TASK DIRECTIONS | Go through the records line by line and work out how many lines hold the word "inclusion". Answer with the number only.

══ SUPPLIED DATA ══

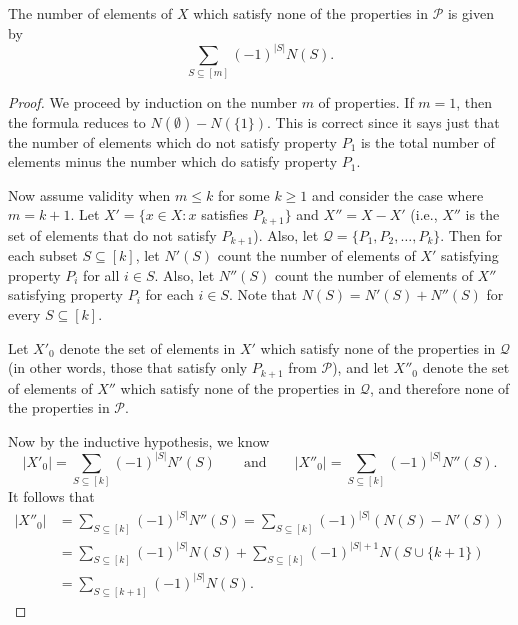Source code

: \begin{theorem}\label{thm:inclusion-exclusion}
The number of elements of $X$ which satisfy none of the properties
in $\mathcal{P}$ is given by
\begin{equation}
\sum_{S\subseteq [m]} (-1)^{|S|}N(S).\label{eq:inclusion-exclusion}
\end{equation}
\end{theorem}
\begin{proof}
  We proceed by induction on the number $m$ of properties. If $m=1$,
  then the formula reduces to $N(\emptyset)-N(\{1\})$.  This is
  correct since it says just that the number of elements which do not
  satisfy property $P_1$ is the total number of elements minus the
  number which do satisfy property $P_1$.

  Now assume validity when $m\le k$ for some $k\ge1$ and consider the
  case where $m=k+1$.  Let $X'=\{x\in X: x$ satisfies $P_{k+1}\}$ and
  $X''=X-X'$ (i.e., $X''$ is the set of elements that do not satisfy
  $P_{k+1}$). Also, let $\mathcal{Q}=\{P_1,P_2,\dots,P_k\}$.  Then for
  each subset $S\subseteq [k]$, let $N'(S)$ count the number of
  elements of $X'$ satisfying property $P_i$ for all $i\in S$.  Also,
  let $N''(S)$ count the number of elements of $X''$ satisfying
  property $P_i$ for each $i\in S$.  Note that $N(S)=N'(S)+N''(S)$ for
  every $S\subseteq [k]$.

  Let $X'_0$ denote the set of elements in $X'$ which satisfy none of
  the properties in $\mathcal{Q}$ (in other words, those that satisfy
  only $P_{k+1}$ from $\mathcal{P}$), and let $X''_0$ denote the set
  of elements of $X''$ which satisfy none of the properties in
  $\mathcal{Q}$, and therefore none of the properties in $\mathcal{P}$.

  Now by the inductive hypothesis, we know
  \[
  |X'_0| = \sum_{S\subseteq [k]} (-1)^{|S|}N'(S)\qquad \text{and}\qquad
 |X''_0| = \sum_{S\subseteq [k]} (-1)^{|S|}N''(S).
\]
It follows that
\begin{align*}
|X''_0| &= \sum_{S\subseteq [k]} (-1)^{|S|}N''(S) = \sum_{S\subseteq [k]} (-1)^{|S|}\left(N(S)-N'(S)\right)\\
        &= \sum_{S\subseteq [k]} (-1)^{|S|}N(S)+
           \sum_{S\subseteq [k]} (-1)^{|S|+1}N(S\cup\{k+1\})\\
        &= \sum_{S\subseteq [k+1]} (-1)^{|S|}N(S).
\end{align*}
\end{proof}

═══

FINISHED TASK | 2